Most conversation is pointless.

You’re probably thinking, “What? Did I read that right?”

After all, we live in a world where free speech is cherished. Many people let words roll off their tongue without a second thought. They value their own thoughts, opinions, and judgments highly. They have a right to express themselves, don’t they?

But let me explain.

Our conversations are often tainted by harsh words, meaningless chatter, attempts to sow discord (like gossip), and even lies. Take office politics, for example. It illustrates one way speech can quickly deteriorate into its worst forms.

Is there a way out of this toxic negativity?

There is. You could decide to speak less. 

Try it. You’ll discover there’s an amazing power in choosing your words carefully and expressing them sparingly. 

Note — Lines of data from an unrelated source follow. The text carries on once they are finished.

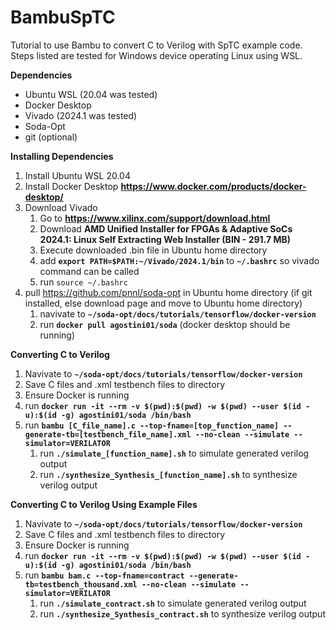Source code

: # BambuSpTC
Tutorial to use Bambu to convert C to Verilog with SpTC example code.
Steps listed are tested for Windows device operating Linux using WSL.

**Dependencies**
- Ubuntu WSL (20.04 was tested)
- Docker Desktop
- Vivado (2024.1 was tested)
- Soda-Opt
- git (optional)

**Installing Dependencies**
1. Install Ubuntu WSL 20.04
2. Install Docker Desktop **https://www.docker.com/products/docker-desktop/**
3. Download Vivado
     1. Go to **https://www.xilinx.com/support/download.html**
     2. Download **AMD Unified Installer for FPGAs & Adaptive SoCs 2024.1: Linux Self Extracting Web Installer (BIN - 291.7 MB)**
     3. Execute downloaded .bin file in Ubuntu home directory
     4. add **`export PATH=$PATH:~/Vivado/2024.1/bin`** to **`~/.bashrc`** so vivado command can be called
     5. run `source ~/.bashrc`
4. pull https://github.com/pnnl/soda-opt in Ubuntu home directory (if git installed, else download page and move to Ubuntu home directory) 
     1. navivate to **`~/soda-opt/docs/tutorials/tensorflow/docker-version`**
     2. run **`docker pull agostini01/soda`** (docker desktop should be running)

**Converting C to Verilog** 
1. Navivate to **`~/soda-opt/docs/tutorials/tensorflow/docker-version`**
2. Save C files and .xml testbench files to directory 
3. Ensure Docker is running
4. run **`docker run -it --rm -v $(pwd):$(pwd) -w $(pwd) --user $(id -u):$(id -g) agostini01/soda /bin/bash`**
5. run **`bambu [C_file_name].c --top-fname=[top_function_name] --generate-tb=[testbench_file_name].xml --no-clean --simulate --simulator=VERILATOR`**
     1. run **`./simulate_[function_name].sh`** to simulate generated verilog output
     2. run **`./synthesize_Synthesis_[function_name].sh`** to synthesize verilog output
  
**Converting C to Verilog Using Example Files** 
1. Navivate to **`~/soda-opt/docs/tutorials/tensorflow/docker-version`**
2. Save C files and .xml testbench files to directory 
3. Ensure Docker is running
4. run **`docker run -it --rm -v $(pwd):$(pwd) -w $(pwd) --user $(id -u):$(id -g) agostini01/soda /bin/bash`**
5. run **`bambu bam.c --top-fname=contract --generate-tb=testbench_thousand.xml --no-clean --simulate --simulator=VERILATOR`**
     1. run **`./simulate_contract.sh`** to simulate generated verilog output
     2. run **`./synthesize_Synthesis_contract.sh`** to synthesize verilog output
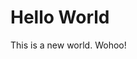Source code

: <!DOCTYPE html>
<html lang="en">
 <head>
  <meta charset="utf-8">
  <title>Hello World</title>
 </head>
 <body>
  <h1>Hello World</h1>
  <p>This is a new world. Wohoo!</p>
 </body>
</html>

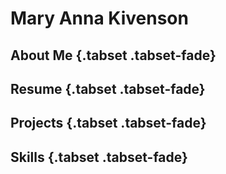 # Mary Anna Kivenson
## About Me {.tabset .tabset-fade}
## Resume {.tabset .tabset-fade}
## Projects {.tabset .tabset-fade}
## Skills {.tabset .tabset-fade}
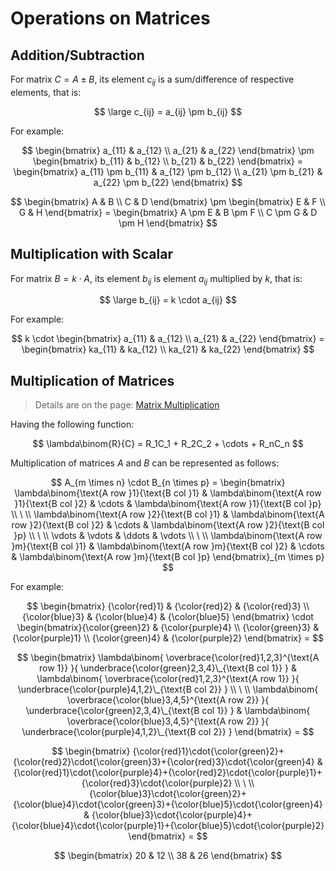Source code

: # Operations on Matrices

## Addition/Subtraction

For matrix $C=A \pm B$, its element $c_{ij}$ is a sum/difference of respective elements, that is:

$$
\large
c_{ij} = a_{ij} \pm b_{ij}
$$

For example:

$$
\begin{bmatrix}
a_{11} & a_{12}
\\
a_{21} & a_{22}
\end{bmatrix} \pm \begin{bmatrix}
b_{11} & b_{12}
\\
b_{21} & b_{22}
\end{bmatrix} = \begin{bmatrix}
a_{11} \pm b_{11} & a_{12} \pm b_{12}
\\
a_{21} \pm b_{21} & a_{22} \pm b_{22}
\end{bmatrix}
$$

$$
\begin{bmatrix}
A & B
\\
C & D
\end{bmatrix} \pm \begin{bmatrix}
E & F
\\
G & H
\end{bmatrix} = \begin{bmatrix}
A \pm E & B \pm F
\\
C \pm G & D \pm H
\end{bmatrix}
$$

## Multiplication with Scalar

For matrix $B=k \cdot A$, its element $b_{ij}$ is element $a_{ij}$ multiplied by $k$, that is:

$$
\large
b_{ij} = k \cdot a_{ij}
$$

For example:

$$
k \cdot \begin{bmatrix}
a_{11} & a_{12}
\\
a_{21} & a_{22}
\end{bmatrix} = \begin{bmatrix}
ka_{11} & ka_{12}
\\
ka_{21} & ka_{22}
\end{bmatrix}
$$

## Multiplication of Matrices

> Details are on the page: [Matrix Multiplication](https://github.com/damianc/math-notes/blob/master/matrices/matrix-multiplication.md)

Having the following function:

$$
\lambda\binom{R}{C} = R_1C_1 + R_2C_2 + \cdots + R_nC_n
$$

Multiplication of matrices $A$ and $B$ can be represented as follows:

$$
A_{m \times n} \cdot B_{n \times p} = \begin{bmatrix}
\lambda\binom{\text{A row }1}{\text{B col }1}
&
\lambda\binom{\text{A row }1}{\text{B col }2}
&
\cdots
&
\lambda\binom{\text{A row }1}{\text{B col }p}
\\
\ 
\\
\lambda\binom{\text{A row }2}{\text{B col }1}
&
\lambda\binom{\text{A row }2}{\text{B col }2}
&
\cdots
&
\lambda\binom{\text{A row }2}{\text{B col }p}
\\
\ 
\\
\vdots & \vdots & \ddots & \vdots
\\
\ 
\\
\lambda\binom{\text{A row }m}{\text{B col }1}
&
\lambda\binom{\text{A row }m}{\text{B col }2}
&
\cdots
&
\lambda\binom{\text{A row }m}{\text{B col }p}
\end{bmatrix}_{m \times p}
$$

For example:

$$
\begin{bmatrix}
{\color{red}1} & {\color{red}2} & {\color{red}3}
\\
{\color{blue}3} & {\color{blue}4} & {\color{blue}5}
\end{bmatrix} \cdot \begin{bmatrix}{\color{green}2} & {\color{purple}4}
\\
{\color{green}3} & {\color{purple}1}
\\
{\color{green}4} & {\color{purple}2}
\end{bmatrix} =
$$

$$
\begin{bmatrix}
\lambda\binom{
\overbrace{\color{red}1,2,3}^{\text{A row 1}}
}{
\underbrace{\color{green}2,3,4}\_{\text{B col 1}}
}
&
\lambda\binom{
\overbrace{\color{red}1,2,3}^{\text{A row 1}}
}{
\underbrace{\color{purple}4,1,2}\_{\text{B col 2}}
}
\\
\ 
\\
\lambda\binom{
\overbrace{\color{blue}3,4,5}^{\text{A row 2}}
}{
\underbrace{\color{green}2,3,4}\_{\text{B col 1}}
}
&
\lambda\binom{
\overbrace{\color{blue}3,4,5}^{\text{A row 2}}
}{
\underbrace{\color{purple}4,1,2}\_{\text{B col 2}}
}
\end{bmatrix} =
$$

$$
\begin{bmatrix}
{\color{red}1}\cdot{\color{green}2}+{\color{red}2}\cdot{\color{green}3}+{\color{red}3}\cdot{\color{green}4}
&
{\color{red}1}\cdot{\color{purple}4}+{\color{red}2}\cdot{\color{purple}1}+{\color{red}3}\cdot{\color{purple}2}
\\
\ 
\\
{\color{blue}3}\cdot{\color{green}2}+{\color{blue}4}\cdot{\color{green}3}+{\color{blue}5}\cdot{\color{green}4}
&
{\color{blue}3}\cdot{\color{purple}4}+{\color{blue}4}\cdot{\color{purple}1}+{\color{blue}5}\cdot{\color{purple}2}
\end{bmatrix} =
$$

$$
\begin{bmatrix}
20 & 12
\\
38 & 26
\end{bmatrix}
$$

I’ve spent long periods of time in silence. So I know a little bit about speaking less. Let me share a few of the benefits I’ve experienced with you.

More Inner Peace

When you speak less, your mind feels more relaxed. It no longer needs to frantically engage in preparing your responses while simultaneously processing incoming information. 

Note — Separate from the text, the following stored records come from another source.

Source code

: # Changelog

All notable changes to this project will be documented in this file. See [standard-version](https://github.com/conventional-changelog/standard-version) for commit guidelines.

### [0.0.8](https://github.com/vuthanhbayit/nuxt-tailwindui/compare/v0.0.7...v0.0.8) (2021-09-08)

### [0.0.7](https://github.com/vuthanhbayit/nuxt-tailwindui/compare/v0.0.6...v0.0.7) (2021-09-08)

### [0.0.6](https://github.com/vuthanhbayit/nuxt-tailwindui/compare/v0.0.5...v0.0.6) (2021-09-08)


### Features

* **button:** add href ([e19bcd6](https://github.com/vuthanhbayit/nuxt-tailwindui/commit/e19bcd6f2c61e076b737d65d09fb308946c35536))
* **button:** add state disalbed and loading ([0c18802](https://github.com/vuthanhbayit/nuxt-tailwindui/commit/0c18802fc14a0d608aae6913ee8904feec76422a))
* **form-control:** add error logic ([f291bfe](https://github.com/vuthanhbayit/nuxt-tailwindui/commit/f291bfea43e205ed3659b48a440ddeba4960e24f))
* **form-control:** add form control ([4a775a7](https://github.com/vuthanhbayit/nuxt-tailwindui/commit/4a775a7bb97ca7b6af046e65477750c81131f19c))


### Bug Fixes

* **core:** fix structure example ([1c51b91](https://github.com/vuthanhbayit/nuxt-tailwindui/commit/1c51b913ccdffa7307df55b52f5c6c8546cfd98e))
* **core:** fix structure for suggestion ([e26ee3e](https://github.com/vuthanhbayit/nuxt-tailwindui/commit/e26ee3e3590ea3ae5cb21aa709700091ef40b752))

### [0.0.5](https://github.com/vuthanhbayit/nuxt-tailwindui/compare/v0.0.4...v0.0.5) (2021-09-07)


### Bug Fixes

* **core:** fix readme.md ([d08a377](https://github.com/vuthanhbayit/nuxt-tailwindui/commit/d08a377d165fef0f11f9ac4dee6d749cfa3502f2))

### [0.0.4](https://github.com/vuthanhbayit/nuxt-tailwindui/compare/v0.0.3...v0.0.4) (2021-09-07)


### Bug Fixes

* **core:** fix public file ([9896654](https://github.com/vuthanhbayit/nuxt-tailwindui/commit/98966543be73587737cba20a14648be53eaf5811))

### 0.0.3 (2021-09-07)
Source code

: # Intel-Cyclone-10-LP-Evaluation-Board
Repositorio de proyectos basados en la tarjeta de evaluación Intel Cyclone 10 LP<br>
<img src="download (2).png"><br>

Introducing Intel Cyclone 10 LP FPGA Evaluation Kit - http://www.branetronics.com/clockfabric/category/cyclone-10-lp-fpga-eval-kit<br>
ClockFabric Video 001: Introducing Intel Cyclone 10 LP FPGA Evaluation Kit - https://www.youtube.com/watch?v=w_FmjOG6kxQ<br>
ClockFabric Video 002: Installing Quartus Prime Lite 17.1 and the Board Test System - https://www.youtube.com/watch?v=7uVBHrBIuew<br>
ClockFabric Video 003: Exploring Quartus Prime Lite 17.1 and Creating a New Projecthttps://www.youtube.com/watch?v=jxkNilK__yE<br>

Take a moment to imagine how relaxing that might feel.

You still listen to others. But your mind feels less cluttered and more spacious because you no longer need to respond to every single statement you hear.

Baba Hara Das (Babaji), a master yogi, spiritual teacher, and founding inspiration behind the Mt. Madonna Center took a vow of silence for the better part of his life.

“In 1952, at the age of 29, Babaji took a 12-year vow of silence. At its completion, he chose to continue this austerity because it brought him peace and inner silence. He remained silent for the next 66 years until his death.”

The keywords in that quote are peace and inner silence, right?

Babaji communicated by writing on a small chalkboard, which naturally made his responses concise and well-considered. Indeed, his brief chalkboard responses became profound maxims for living your best life.

I’m not suggesting you should take a vow of silence for the rest of your life. But what if you tried silence for an hour, a day, or a weekend? 

  • Could you do it? 

  • What would you discover about power of speaking less for yourself?

  • What would you learn about yourself?

You may never take a vow of silence for even a moment. And that’s okay. 

But you can increase your inner peace just by speaking less. The serenity you experience will be amplified all the more if you also make a commitment to refrain from negative speech.

“Silence is a source of great strength.” — Lao Tzu

Less Stress

The degree of toxic content contained in everyday conversations can turn on the fight, flight, or freeze stress response

In particular, the vagus nerve picks up on cues of safety or threat and communicates with your parasympathetic “rest and digest” nervous system accordingly.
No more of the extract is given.